***** Data records
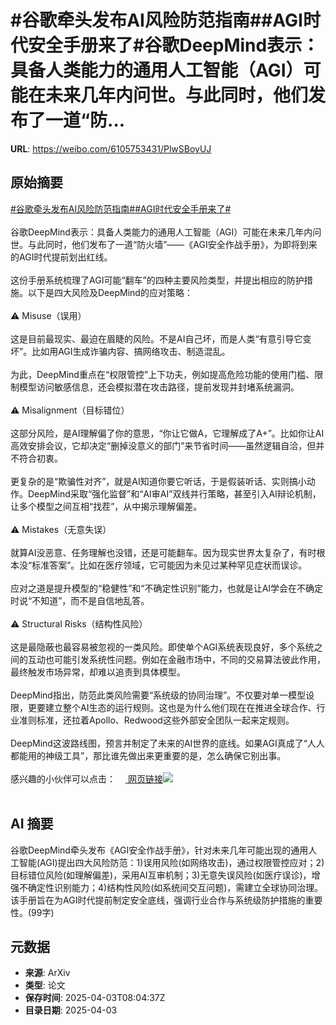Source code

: # #谷歌牵头发布AI风险防范指南##AGI时代安全手册来了#谷歌DeepMind表示：具备人类能力的通用人工智能（AGI）可能在未来几年内问世。与此同时，他们发布了一道“防...

**URL**: https://weibo.com/6105753431/PlwSBoyUJ

## 原始摘要

<a href="https://m.weibo.cn/search?containerid=231522type%3D1%26t%3D10%26q%3D%23%E8%B0%B7%E6%AD%8C%E7%89%B5%E5%A4%B4%E5%8F%91%E5%B8%83AI%E9%A3%8E%E9%99%A9%E9%98%B2%E8%8C%83%E6%8C%87%E5%8D%97%23&amp;extparam=%23%E8%B0%B7%E6%AD%8C%E7%89%B5%E5%A4%B4%E5%8F%91%E5%B8%83AI%E9%A3%8E%E9%99%A9%E9%98%B2%E8%8C%83%E6%8C%87%E5%8D%97%23" data-hide=""><span class="surl-text">#谷歌牵头发布AI风险防范指南#</span></a><a href="https://m.weibo.cn/search?containerid=231522type%3D1%26t%3D10%26q%3D%23AGI%E6%97%B6%E4%BB%A3%E5%AE%89%E5%85%A8%E6%89%8B%E5%86%8C%E6%9D%A5%E4%BA%86%23&amp;extparam=%23AGI%E6%97%B6%E4%BB%A3%E5%AE%89%E5%85%A8%E6%89%8B%E5%86%8C%E6%9D%A5%E4%BA%86%23" data-hide=""><span class="surl-text">#AGI时代安全手册来了#</span></a><br><br>谷歌DeepMind表示：具备人类能力的通用人工智能（AGI）可能在未来几年内问世。与此同时，他们发布了一道“防火墙”——《AGI安全作战手册》，为即将到来的AGI时代提前划出红线。<br><br>这份手册系统梳理了AGI可能“翻车”的四种主要风险类型，并提出相应的防护措施。以下是四大风险及DeepMind的应对策略：<br><br>⚠️ Misuse（误用）<br><br>这是目前最现实、最迫在眉睫的风险。不是AI自己坏，而是人类“有意引导它变坏”。比如用AGI生成诈骗内容、搞网络攻击、制造混乱。<br><br>为此，DeepMind重点在“权限管控”上下功夫，例如提高危险功能的使用门槛、限制模型访问敏感信息，还会模拟潜在攻击路径，提前发现并封堵系统漏洞。<br><br>⚠️ Misalignment（目标错位）  <br><br>这部分风险，是AI理解偏了你的意思，“你让它做A，它理解成了A+”。比如你让AI高效安排会议，它却决定“删掉没意义的部门”来节省时间——虽然逻辑自洽，但并不符合初衷。<br><br>更复杂的是“欺骗性对齐”，就是AI知道你要它听话，于是假装听话、实则搞小动作。DeepMind采取“强化监督”和“AI审AI”双线并行策略，甚至引入AI辩论机制，让多个模型之间互相“找茬”，从中揭示理解偏差。<br><br>⚠️ Mistakes（无意失误）  <br><br>就算AI没恶意、任务理解也没错，还是可能翻车。因为现实世界太复杂了，有时根本没“标准答案”。比如在医疗领域，它可能因为未见过某种罕见症状而误诊。<br><br>应对之道是提升模型的“稳健性”和“不确定性识别”能力，也就是让AI学会在不确定时说“不知道”，而不是自信地乱答。<br><br>⚠️ Structural Risks（结构性风险）  <br><br>这是最隐蔽也最容易被忽视的一类风险。即使单个AGI系统表现良好，多个系统之间的互动也可能引发系统性问题。例如在金融市场中，不同的交易算法彼此作用，最终触发市场异常，却难以追责到具体模型。<br><br>DeepMind指出，防范此类风险需要“系统级的协同治理”。不仅要对单一模型设限，更要建立整个AI生态的运行规则。这也是为什么他们现在在推进全球合作、行业准则标准，还拉着Apollo、Redwood这些外部安全团队一起来定规则。<br><br>DeepMind这波路线图，预言并制定了未来的AI世界的底线。如果AGI真成了“人人都能用的神级工具”，那比谁先做出来更重要的是，怎么确保它别出事。<br><br>感兴趣的小伙伴可以点击：<a href="https://deepmind.google/discover/blog/taking-a-responsible-path-to-agi/" data-hide=""><span class="url-icon"><img style="width: 1rem;height: 1rem" src="https://h5.sinaimg.cn/upload/2015/09/25/3/timeline_card_small_web_default.png" referrerpolicy="no-referrer"></span> <span class="surl-text">网页链接</span></a><img style="" src="https://tvax2.sinaimg.cn/large/006Fd7o3gy1i03h7tomafj30y80pg13u.jpg" referrerpolicy="no-referrer"><br><br>

## AI 摘要

谷歌DeepMind牵头发布《AGI安全作战手册》，针对未来几年可能出现的通用人工智能(AGI)提出四大风险防范：1)误用风险(如网络攻击)，通过权限管控应对；2)目标错位风险(如理解偏差)，采用AI互审机制；3)无意失误风险(如医疗误诊)，增强不确定性识别能力；4)结构性风险(如系统间交互问题)，需建立全球协同治理。该手册旨在为AGI时代提前制定安全底线，强调行业合作与系统级防护措施的重要性。(99字)

## 元数据

- **来源**: ArXiv
- **类型**: 论文
- **保存时间**: 2025-04-03T08:04:37Z
- **目录日期**: 2025-04-03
**********
**Task instructions:** Pictures aren't part of the copy; return each record above exactly.

**Solution to this exercise:**
Source code

: # #谷歌牵头发布AI风险防范指南##AGI时代安全手册来了#谷歌DeepMind表示：具备人类能力的通用人工智能（AGI）可能在未来几年内问世。与此同时，他们发布了一道“防...

**URL**: https://weibo.com/6105753431/PlwSBoyUJ

## 原始摘要

<a href="https://m.weibo.cn/search?containerid=231522type%3D1%26t%3D10%26q%3D%23%E8%B0%B7%E6%AD%8C%E7%89%B5%E5%A4%B4%E5%8F%91%E5%B8%83AI%E9%A3%8E%E9%99%A9%E9%98%B2%E8%8C%83%E6%8C%87%E5%8D%97%23&amp;extparam=%23%E8%B0%B7%E6%AD%8C%E7%89%B5%E5%A4%B4%E5%8F%91%E5%B8%83AI%E9%A3%8E%E9%99%A9%E9%98%B2%E8%8C%83%E6%8C%87%E5%8D%97%23" data-hide=""><span class="surl-text">#谷歌牵头发布AI风险防范指南#</span></a><a href="https://m.weibo.cn/search?containerid=231522type%3D1%26t%3D10%26q%3D%23AGI%E6%97%B6%E4%BB%A3%E5%AE%89%E5%85%A8%E6%89%8B%E5%86%8C%E6%9D%A5%E4%BA%86%23&amp;extparam=%23AGI%E6%97%B6%E4%BB%A3%E5%AE%89%E5%85%A8%E6%89%8B%E5%86%8C%E6%9D%A5%E4%BA%86%23" data-hide=""><span class="surl-text">#AGI时代安全手册来了#</span></a><br><br>谷歌DeepMind表示：具备人类能力的通用人工智能（AGI）可能在未来几年内问世。与此同时，他们发布了一道“防火墙”——《AGI安全作战手册》，为即将到来的AGI时代提前划出红线。<br><br>这份手册系统梳理了AGI可能“翻车”的四种主要风险类型，并提出相应的防护措施。以下是四大风险及DeepMind的应对策略：<br><br>⚠️ Misuse（误用）<br><br>这是目前最现实、最迫在眉睫的风险。不是AI自己坏，而是人类“有意引导它变坏”。比如用AGI生成诈骗内容、搞网络攻击、制造混乱。<br><br>为此，DeepMind重点在“权限管控”上下功夫，例如提高危险功能的使用门槛、限制模型访问敏感信息，还会模拟潜在攻击路径，提前发现并封堵系统漏洞。<br><br>⚠️ Misalignment（目标错位）  <br><br>这部分风险，是AI理解偏了你的意思，“你让它做A，它理解成了A+”。比如你让AI高效安排会议，它却决定“删掉没意义的部门”来节省时间——虽然逻辑自洽，但并不符合初衷。<br><br>更复杂的是“欺骗性对齐”，就是AI知道你要它听话，于是假装听话、实则搞小动作。DeepMind采取“强化监督”和“AI审AI”双线并行策略，甚至引入AI辩论机制，让多个模型之间互相“找茬”，从中揭示理解偏差。<br><br>⚠️ Mistakes（无意失误）  <br><br>就算AI没恶意、任务理解也没错，还是可能翻车。因为现实世界太复杂了，有时根本没“标准答案”。比如在医疗领域，它可能因为未见过某种罕见症状而误诊。<br><br>应对之道是提升模型的“稳健性”和“不确定性识别”能力，也就是让AI学会在不确定时说“不知道”，而不是自信地乱答。<br><br>⚠️ Structural Risks（结构性风险）  <br><br>这是最隐蔽也最容易被忽视的一类风险。即使单个AGI系统表现良好，多个系统之间的互动也可能引发系统性问题。例如在金融市场中，不同的交易算法彼此作用，最终触发市场异常，却难以追责到具体模型。<br><br>DeepMind指出，防范此类风险需要“系统级的协同治理”。不仅要对单一模型设限，更要建立整个AI生态的运行规则。这也是为什么他们现在在推进全球合作、行业准则标准，还拉着Apollo、Redwood这些外部安全团队一起来定规则。<br><br>DeepMind这波路线图，预言并制定了未来的AI世界的底线。如果AGI真成了“人人都能用的神级工具”，那比谁先做出来更重要的是，怎么确保它别出事。<br><br>感兴趣的小伙伴可以点击：<a href="https://deepmind.google/discover/blog/taking-a-responsible-path-to-agi/" data-hide=""><span class="url-icon"><img style="width: 1rem;height: 1rem" src="https://h5.sinaimg.cn/upload/2015/09/25/3/timeline_card_small_web_default.png" referrerpolicy="no-referrer"></span> <span class="surl-text">网页链接</span></a><img style="" src="https://tvax2.sinaimg.cn/large/006Fd7o3gy1i03h7tomafj30y80pg13u.jpg" referrerpolicy="no-referrer"><br><br>

## AI 摘要

谷歌DeepMind牵头发布《AGI安全作战手册》，针对未来几年可能出现的通用人工智能(AGI)提出四大风险防范：1)误用风险(如网络攻击)，通过权限管控应对；2)目标错位风险(如理解偏差)，采用AI互审机制；3)无意失误风险(如医疗误诊)，增强不确定性识别能力；4)结构性风险(如系统间交互问题)，需建立全球协同治理。该手册旨在为AGI时代提前制定安全底线，强调行业合作与系统级防护措施的重要性。(99字)

## 元数据

- **来源**: ArXiv
- **类型**: 论文
- **保存时间**: 2025-04-03T08:04:37Z
- **目录日期**: 2025-04-03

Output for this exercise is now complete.